Return all the entries exactly. No pictures.

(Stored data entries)

────────

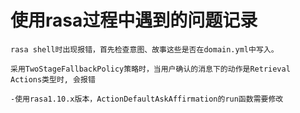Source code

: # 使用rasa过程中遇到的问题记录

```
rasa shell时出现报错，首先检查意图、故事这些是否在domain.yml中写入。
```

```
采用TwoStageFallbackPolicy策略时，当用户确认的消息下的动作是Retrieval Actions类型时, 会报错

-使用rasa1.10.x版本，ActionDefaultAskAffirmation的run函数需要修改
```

────────

- FINAL ANSWER:
Source code

: # 使用rasa过程中遇到的问题记录

```
rasa shell时出现报错，首先检查意图、故事这些是否在domain.yml中写入。
```

```
采用TwoStageFallbackPolicy策略时，当用户确认的消息下的动作是Retrieval Actions类型时, 会报错

-使用rasa1.10.x版本，ActionDefaultAskAffirmation的run函数需要修改
```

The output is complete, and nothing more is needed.